Arap Baharı’nı (karakış desek daha doğru olacak) takip eden aylar ve yıllarda bu farklılaşma neredeyse kronik hal aldı. Özellikle Suriye İç Savaşı ve ondan kaynaklanan gelişmelerin Türkiye’ye yansımaları anlaşmazlığın daha da derinleşmesine yol açtı. Sık sık karşı karşıya geldiler. Bilhassa Suriye’nin kuzeyindeki Kürt yapılanmasına, PYD ve YPG’nin rolü ve geleceğine tamamen farklı noktalardan baktılar.

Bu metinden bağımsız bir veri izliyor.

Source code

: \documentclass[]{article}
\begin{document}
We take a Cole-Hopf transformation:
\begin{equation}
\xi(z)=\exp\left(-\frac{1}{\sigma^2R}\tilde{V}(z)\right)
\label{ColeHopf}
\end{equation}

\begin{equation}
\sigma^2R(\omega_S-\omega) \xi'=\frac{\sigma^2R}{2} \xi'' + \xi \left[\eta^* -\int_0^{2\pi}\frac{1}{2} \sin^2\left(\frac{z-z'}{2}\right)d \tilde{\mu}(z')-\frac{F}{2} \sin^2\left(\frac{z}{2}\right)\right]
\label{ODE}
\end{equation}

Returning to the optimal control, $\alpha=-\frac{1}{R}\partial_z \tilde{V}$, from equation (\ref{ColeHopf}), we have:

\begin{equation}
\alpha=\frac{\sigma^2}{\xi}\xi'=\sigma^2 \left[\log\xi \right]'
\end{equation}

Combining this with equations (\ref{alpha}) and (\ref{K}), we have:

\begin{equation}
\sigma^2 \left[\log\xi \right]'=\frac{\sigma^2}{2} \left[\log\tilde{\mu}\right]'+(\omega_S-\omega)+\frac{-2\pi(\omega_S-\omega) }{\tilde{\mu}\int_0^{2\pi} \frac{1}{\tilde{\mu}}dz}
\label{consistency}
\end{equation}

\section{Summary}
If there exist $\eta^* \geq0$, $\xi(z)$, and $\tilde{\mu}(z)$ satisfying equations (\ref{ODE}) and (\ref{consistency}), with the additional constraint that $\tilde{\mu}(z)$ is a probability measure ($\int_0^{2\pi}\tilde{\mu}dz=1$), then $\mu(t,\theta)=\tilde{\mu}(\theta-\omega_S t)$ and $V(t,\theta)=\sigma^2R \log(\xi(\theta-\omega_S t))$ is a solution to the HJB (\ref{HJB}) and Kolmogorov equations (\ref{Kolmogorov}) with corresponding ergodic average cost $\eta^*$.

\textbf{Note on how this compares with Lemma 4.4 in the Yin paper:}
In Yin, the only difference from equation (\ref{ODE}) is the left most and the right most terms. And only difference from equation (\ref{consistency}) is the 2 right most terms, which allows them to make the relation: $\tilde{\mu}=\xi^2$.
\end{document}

Onlara FETO, 15 Temmuz Darbesi, Rahip Olayı, Hakan Atilla ve Halkbank Davası, Filistin, Golan Tepeleri, Kudüs ve Venezüela önemli anlaşmazlık alanları da eklendiğinde, ortada bir müttefiklik ilişkisinin var olduğunu ileri sürmek oldukça güçleşiyor.

Hava Kuvvetleri'ne bağlı bir savaş uçağının 2012’de keşif uçuşu yaparken Suriye tarafından füzeyle düşürülmesi Türkiye’nin gündemine hava savunma sistemi edinme meselesini getirdi. ABD ve NATO üyesi müttefiklerine başvuran Türkiye umduğunu bulamayınca konu bugünkü kritik eşiğe geldi. Geriye dönüp bakınca şimdi daha iyi görünüyor.

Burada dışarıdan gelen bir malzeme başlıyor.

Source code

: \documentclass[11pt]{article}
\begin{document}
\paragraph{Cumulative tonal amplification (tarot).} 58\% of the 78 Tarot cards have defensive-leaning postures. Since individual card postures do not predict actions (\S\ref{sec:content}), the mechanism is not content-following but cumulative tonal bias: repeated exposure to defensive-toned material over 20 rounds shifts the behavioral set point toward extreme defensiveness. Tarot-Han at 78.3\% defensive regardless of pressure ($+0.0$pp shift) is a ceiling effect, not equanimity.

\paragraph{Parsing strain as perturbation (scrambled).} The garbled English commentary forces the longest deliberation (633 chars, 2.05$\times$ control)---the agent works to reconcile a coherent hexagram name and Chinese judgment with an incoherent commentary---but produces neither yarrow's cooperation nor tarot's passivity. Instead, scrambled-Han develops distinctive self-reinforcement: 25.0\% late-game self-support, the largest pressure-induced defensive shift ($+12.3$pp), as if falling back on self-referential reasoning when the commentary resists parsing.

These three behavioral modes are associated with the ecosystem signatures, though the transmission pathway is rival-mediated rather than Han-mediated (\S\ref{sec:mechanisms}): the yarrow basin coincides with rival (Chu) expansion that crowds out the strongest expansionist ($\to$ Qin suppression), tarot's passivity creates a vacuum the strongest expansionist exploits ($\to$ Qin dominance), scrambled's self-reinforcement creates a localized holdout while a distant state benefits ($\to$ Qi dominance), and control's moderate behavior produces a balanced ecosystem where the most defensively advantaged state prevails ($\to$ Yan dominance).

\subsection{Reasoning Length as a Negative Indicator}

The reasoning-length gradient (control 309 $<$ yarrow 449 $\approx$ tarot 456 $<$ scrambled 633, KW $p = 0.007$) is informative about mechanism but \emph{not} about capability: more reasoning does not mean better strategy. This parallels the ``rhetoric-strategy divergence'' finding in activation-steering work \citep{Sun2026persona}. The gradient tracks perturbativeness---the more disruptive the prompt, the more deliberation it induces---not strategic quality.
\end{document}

Hava savunmasındaki zaafı süratle giderme ihtiyacı hisseden Türkiye’nin girişim ve ısrarları bir sonuç vermedi. Hatta, Patriot Füze Sistemi alma talebine ABD’den neredeyse iki yıla yakın hiçbir yanıt alınamadığını Dışişleri Bakanı Çavuşoğlu açıkladı. Türkiye’nin talebi karşısında ABD Kongresi’nin kaya gibi duruşu unutulacak gibi değil.

Nihayet son günlerde yapılan heyetler arası görüşmelerde verilen yanıtta ise ne kredi, ne de teknoloji transferi, ne de ortak üretim konusunda Türkiye’yi tatmin eden herhangi bir şey vardı.
31 Mart 2019 Yerel Seçimleri sonrası karabasan gibi üzerimize gelmesi beklenen füze krizi, çok boyutlu bir sorun. Konunun uzmanı olmayanlar için teknik yönü son derece karmaşık. Bu nedenle başka bazı yönlerine dair düşüncelerimizi ifade edip yazıyı noktalamak en doğrusu olacak.

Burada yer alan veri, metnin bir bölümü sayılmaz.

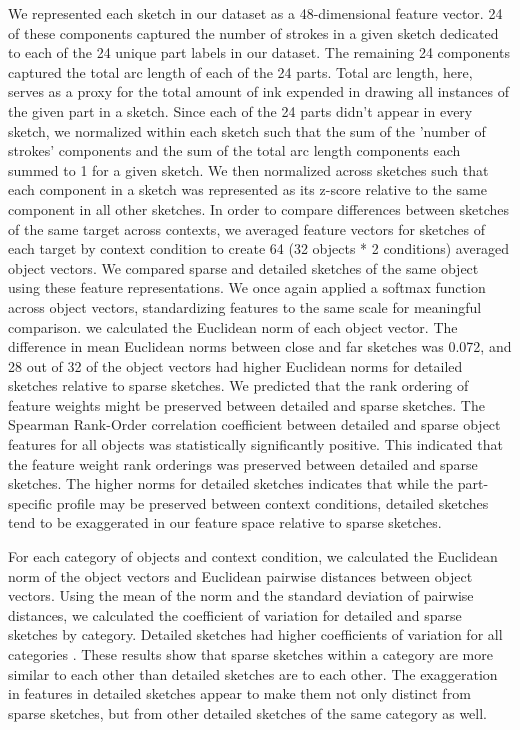 \documentclass[10pt,letterpaper]{article}
\newcommand{\kushin}[1]{{\color{orange}{[kushin: #1]}}}
\begin{document}
We represented each sketch in our dataset as a 48-dimensional feature vector. 
24 of these components captured the number of strokes in a given sketch dedicated to each of the 24 unique part labels in our dataset. The remaining 24 components captured the total arc length of each of the 24 parts. Total arc length, here, serves as a proxy for the total amount of ink expended in drawing all instances of the given part in a sketch. Since each of the 24 parts didn't appear in every sketch, we normalized within each sketch such that the sum of the 'number of strokes' components and the sum of the total arc length components each summed to 1 for a given sketch. We then normalized across sketches such that each component in a sketch was represented as its z-score relative to the same component in all other sketches. In order to compare differences between sketches of the same target across contexts, we averaged feature vectors for sketches of each target by context condition to create 64 (32 objects * 2 conditions) averaged object vectors.
We compared sparse and detailed sketches of the same object using these feature representations. 
We once again applied a softmax function across object vectors, standardizing features to the same scale for meaningful comparison.
we calculated the Euclidean norm of each object vector. The difference in mean Euclidean norms between close and far sketches was 0.072, and 28 out of 32 of the object vectors had higher Euclidean norms for detailed sketches relative to sparse sketches. We predicted that the rank ordering of feature weights might be preserved between detailed and sparse sketches. The Spearman Rank-Order correlation coefficient between detailed and sparse object features for all objects was statistically significantly positive. This indicated that the feature weight rank orderings was preserved between detailed and sparse sketches. The higher norms for detailed sketches indicates that while the part-specific profile may be preserved between context conditions, detailed sketches tend to be exaggerated in our feature space relative to sparse sketches.

For each category of objects and context condition, we calculated the Euclidean norm of the object vectors and Euclidean pairwise distances between object vectors. 
Using the mean of the norm and the standard deviation of pairwise distances, we calculated the coefficient of variation for detailed and sparse sketches by category. Detailed sketches had higher coefficients of variation for all categories \kushin{would report CV difference between close and far maybe?}.
These results show that sparse sketches within a category are more similar to each other than detailed sketches are to each other. 
The exaggeration in features in detailed sketches appear to make them not only distinct from sparse sketches, but from other detailed sketches of the same category as well.
 
\end{document}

Özlem barış, dayatılan gerçeklik silahlanma!

Öncelikle şunu ifade etmeliyim ki, insanların alın teri olan vergilerin dur durak bilmeyen silahlanmaya harcanarak dünyanın bir savaş meydanına dönüştürülmesi ve ülkelerin silah sanayii karşısında çaresiz hallere düşürülmesi benim ideolojik, politik ve ahlaken kabullenebileceğim bir şey değil. Ülkemiz, bölgemiz ve dünya barışa hasret. İsterim ki, iktidarların en iddialı projesi ülkeyi bir barış adası haline getirmek olsun!

Ama biliyorum ki, siyasetin ve devletlerarası ilişkilerin bunların çok ötesinde katı kanunları var. Günü geldiğinde ne insani değer, ne hukuk, ne ahlak tanıyor. Bu nedenle de aşağıda sıralayacağım hususlar, hemen her çevrenin dikkat çektiği ortak noktalar.

Öncelikle, egemenlik ve bağımsızlık devletlere ve ülkelere kendi savunmalarıyla ilgili özgürce tedbir almaları hakkını tanırken, ABD’nin ve NATO’nun Türkiye’ye olmadık hususları dayatmaları müttefiklik adına da olsa asla kabul edilemez.

S-200 ve S-300 füze sistemlerinin çok sayıda NATO ülkesi tarafından alınması nasıl siyasi ve teknik uyum sorunu yaratmamışsa, ABD ve NATO istediği takdirde S-400’ler için de geçerli bir yol bulabilir. Türkiye ve Rusya bunun müzakeresine açık olduğuna göre, Özellikle ABD’nin meseleyi ölüm-kalım noktasına taşımasının ardında başka hesapların bulunduğunu düşünmek normal olacaktır.

Osmanlı dönemini de dikkate alırsak, Türkiye’nin esas itibariyle Batı dünyasının dışında ve ona karşı konumlanmış bir gelecek arayışı içinde olmadığı aşikâr. AK Parti iktidarının son dönemlerinde gerek ABD ve gerekse AB ile gerilen ilişkileri, bağların tamamen koptuğu ve Türkiye’nin geri dönüşsüz bir yola girdiği anlamına gelmiyor.

Dünya eski dünya olmadığı gibi, ABD ve Türkiye de Soğuk Savaş döneminin devletleri değiller. Bu nedenle siyasette ve diplomaside hotzotun işlemediği durumların da olabileceğini hesaba katmak gerekir.